* **What the task requires**
What is needed here is an exact repetition of the records below, beginning at the line that has "Backend provides the" and stopping after the line that has "utiliser ce programme".

* **Materials provided**
+-------+
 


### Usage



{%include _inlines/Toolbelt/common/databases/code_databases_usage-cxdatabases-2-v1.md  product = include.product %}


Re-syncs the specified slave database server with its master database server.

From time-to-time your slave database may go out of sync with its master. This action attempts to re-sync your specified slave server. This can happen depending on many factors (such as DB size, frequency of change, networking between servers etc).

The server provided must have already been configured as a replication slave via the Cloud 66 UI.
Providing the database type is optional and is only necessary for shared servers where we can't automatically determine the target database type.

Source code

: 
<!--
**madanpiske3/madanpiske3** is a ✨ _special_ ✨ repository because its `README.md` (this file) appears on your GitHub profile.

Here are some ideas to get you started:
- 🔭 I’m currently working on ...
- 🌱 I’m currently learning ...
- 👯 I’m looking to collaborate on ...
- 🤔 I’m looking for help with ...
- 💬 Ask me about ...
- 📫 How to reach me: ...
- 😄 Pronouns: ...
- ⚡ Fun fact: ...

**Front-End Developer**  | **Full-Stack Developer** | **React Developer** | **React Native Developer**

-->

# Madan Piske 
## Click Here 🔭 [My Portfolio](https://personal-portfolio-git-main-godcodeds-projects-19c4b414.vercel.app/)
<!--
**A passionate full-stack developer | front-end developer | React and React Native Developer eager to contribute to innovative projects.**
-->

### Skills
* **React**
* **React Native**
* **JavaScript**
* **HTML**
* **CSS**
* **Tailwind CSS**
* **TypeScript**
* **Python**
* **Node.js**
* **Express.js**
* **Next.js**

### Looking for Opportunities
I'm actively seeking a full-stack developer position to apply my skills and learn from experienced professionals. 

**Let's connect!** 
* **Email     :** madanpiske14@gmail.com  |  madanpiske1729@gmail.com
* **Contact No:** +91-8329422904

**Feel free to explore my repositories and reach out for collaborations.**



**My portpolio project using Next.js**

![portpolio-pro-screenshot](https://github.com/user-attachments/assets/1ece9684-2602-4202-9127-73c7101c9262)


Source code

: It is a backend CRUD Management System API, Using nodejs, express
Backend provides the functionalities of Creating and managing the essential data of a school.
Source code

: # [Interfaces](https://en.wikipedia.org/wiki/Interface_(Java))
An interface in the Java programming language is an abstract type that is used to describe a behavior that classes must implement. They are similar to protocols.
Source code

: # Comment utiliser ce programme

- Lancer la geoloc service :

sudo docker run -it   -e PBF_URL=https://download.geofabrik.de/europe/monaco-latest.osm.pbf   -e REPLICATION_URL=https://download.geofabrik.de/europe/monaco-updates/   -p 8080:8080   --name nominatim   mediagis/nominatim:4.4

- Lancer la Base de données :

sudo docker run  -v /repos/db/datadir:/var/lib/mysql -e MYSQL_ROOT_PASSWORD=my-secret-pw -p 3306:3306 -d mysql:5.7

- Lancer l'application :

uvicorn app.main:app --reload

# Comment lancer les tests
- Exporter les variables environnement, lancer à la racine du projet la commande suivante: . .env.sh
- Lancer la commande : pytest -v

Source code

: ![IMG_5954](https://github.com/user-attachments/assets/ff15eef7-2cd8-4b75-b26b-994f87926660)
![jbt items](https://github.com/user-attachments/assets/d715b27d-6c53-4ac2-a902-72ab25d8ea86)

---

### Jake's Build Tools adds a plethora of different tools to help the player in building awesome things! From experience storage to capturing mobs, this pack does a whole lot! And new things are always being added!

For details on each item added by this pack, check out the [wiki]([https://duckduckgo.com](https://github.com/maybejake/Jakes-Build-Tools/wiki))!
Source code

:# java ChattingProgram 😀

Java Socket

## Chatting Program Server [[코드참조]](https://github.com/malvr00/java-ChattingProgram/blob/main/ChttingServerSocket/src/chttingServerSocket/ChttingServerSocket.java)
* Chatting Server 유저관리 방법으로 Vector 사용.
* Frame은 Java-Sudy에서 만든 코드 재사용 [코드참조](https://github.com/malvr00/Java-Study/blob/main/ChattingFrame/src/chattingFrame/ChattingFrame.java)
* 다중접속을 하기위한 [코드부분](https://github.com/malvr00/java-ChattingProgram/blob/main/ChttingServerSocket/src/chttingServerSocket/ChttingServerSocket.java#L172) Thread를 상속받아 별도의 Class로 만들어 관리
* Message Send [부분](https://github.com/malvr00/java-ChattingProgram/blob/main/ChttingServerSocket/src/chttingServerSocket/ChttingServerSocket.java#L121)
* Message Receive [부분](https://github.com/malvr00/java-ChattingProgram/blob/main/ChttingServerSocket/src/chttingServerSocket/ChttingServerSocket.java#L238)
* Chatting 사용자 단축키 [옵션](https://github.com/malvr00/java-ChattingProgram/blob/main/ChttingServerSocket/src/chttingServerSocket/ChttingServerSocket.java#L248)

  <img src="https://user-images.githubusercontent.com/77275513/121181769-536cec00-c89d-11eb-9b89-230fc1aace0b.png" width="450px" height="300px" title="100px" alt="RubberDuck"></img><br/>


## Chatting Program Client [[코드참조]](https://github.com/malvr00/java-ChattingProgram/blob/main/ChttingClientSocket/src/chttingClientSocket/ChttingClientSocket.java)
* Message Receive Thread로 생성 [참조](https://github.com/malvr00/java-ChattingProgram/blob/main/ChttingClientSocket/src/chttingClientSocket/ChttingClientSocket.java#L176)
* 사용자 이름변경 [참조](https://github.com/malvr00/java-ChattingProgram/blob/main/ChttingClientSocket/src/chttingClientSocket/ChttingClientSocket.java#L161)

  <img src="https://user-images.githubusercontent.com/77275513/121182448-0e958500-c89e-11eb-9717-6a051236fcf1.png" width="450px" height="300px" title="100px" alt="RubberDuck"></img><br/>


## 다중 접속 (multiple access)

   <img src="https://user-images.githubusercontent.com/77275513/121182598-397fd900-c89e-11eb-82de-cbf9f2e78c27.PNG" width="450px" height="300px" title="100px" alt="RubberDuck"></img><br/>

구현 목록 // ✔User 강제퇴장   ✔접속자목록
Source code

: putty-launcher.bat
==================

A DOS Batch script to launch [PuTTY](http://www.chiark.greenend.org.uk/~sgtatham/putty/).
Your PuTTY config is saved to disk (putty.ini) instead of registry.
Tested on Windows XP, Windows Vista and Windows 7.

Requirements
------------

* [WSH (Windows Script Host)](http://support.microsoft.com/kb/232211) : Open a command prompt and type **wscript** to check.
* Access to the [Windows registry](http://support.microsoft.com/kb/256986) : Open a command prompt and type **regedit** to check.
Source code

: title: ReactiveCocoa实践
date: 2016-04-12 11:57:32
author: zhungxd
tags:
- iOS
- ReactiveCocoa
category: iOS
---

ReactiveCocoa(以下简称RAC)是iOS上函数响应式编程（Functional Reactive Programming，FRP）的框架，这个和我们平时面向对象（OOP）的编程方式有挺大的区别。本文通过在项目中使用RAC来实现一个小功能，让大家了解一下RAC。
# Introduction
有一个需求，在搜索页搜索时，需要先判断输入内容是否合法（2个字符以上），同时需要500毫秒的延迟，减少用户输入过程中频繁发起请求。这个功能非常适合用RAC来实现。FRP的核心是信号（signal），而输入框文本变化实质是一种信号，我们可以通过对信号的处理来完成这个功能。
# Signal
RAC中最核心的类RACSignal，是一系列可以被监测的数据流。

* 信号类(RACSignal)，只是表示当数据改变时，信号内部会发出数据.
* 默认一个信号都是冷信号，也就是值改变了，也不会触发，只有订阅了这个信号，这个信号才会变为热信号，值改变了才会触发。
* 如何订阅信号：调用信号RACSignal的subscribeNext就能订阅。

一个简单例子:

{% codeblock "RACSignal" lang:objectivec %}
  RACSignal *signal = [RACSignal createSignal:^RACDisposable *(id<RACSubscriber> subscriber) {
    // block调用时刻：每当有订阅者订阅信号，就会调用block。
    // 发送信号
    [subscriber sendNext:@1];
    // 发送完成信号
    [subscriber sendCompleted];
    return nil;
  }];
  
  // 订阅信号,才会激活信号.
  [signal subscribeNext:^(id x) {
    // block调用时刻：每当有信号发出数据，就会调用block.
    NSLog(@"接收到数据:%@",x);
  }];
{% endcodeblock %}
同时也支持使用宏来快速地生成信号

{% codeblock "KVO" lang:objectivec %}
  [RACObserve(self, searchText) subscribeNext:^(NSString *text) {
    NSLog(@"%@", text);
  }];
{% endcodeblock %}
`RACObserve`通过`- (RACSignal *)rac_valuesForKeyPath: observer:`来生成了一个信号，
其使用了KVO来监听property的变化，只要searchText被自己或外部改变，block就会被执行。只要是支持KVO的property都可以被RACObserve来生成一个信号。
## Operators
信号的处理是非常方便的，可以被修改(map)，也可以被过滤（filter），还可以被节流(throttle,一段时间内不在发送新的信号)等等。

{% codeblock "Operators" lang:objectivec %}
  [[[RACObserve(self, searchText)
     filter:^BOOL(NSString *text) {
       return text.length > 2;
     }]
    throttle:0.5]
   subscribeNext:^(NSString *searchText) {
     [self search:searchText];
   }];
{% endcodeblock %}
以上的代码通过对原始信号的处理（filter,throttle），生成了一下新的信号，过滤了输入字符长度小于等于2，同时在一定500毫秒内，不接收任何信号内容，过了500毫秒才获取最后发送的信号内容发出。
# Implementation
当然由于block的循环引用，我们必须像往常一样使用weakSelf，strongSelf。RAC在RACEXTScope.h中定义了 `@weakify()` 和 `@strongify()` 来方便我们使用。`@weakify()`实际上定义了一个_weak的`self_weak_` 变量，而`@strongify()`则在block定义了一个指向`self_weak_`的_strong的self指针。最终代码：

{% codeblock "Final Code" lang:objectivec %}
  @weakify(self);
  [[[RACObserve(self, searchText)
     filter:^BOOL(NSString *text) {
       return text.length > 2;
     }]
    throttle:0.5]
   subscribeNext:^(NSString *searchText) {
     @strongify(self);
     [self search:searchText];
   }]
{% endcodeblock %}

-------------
+-------+
* **Response**
Backend provides the functionalities of Creating and managing the essential data of a school.
Source code

: # [Interfaces](https://en.wikipedia.org/wiki/Interface_(Java))
An interface in the Java programming language is an abstract type that is used to describe a behavior that classes must implement. They are similar to protocols.
Source code

: # Comment utiliser ce programme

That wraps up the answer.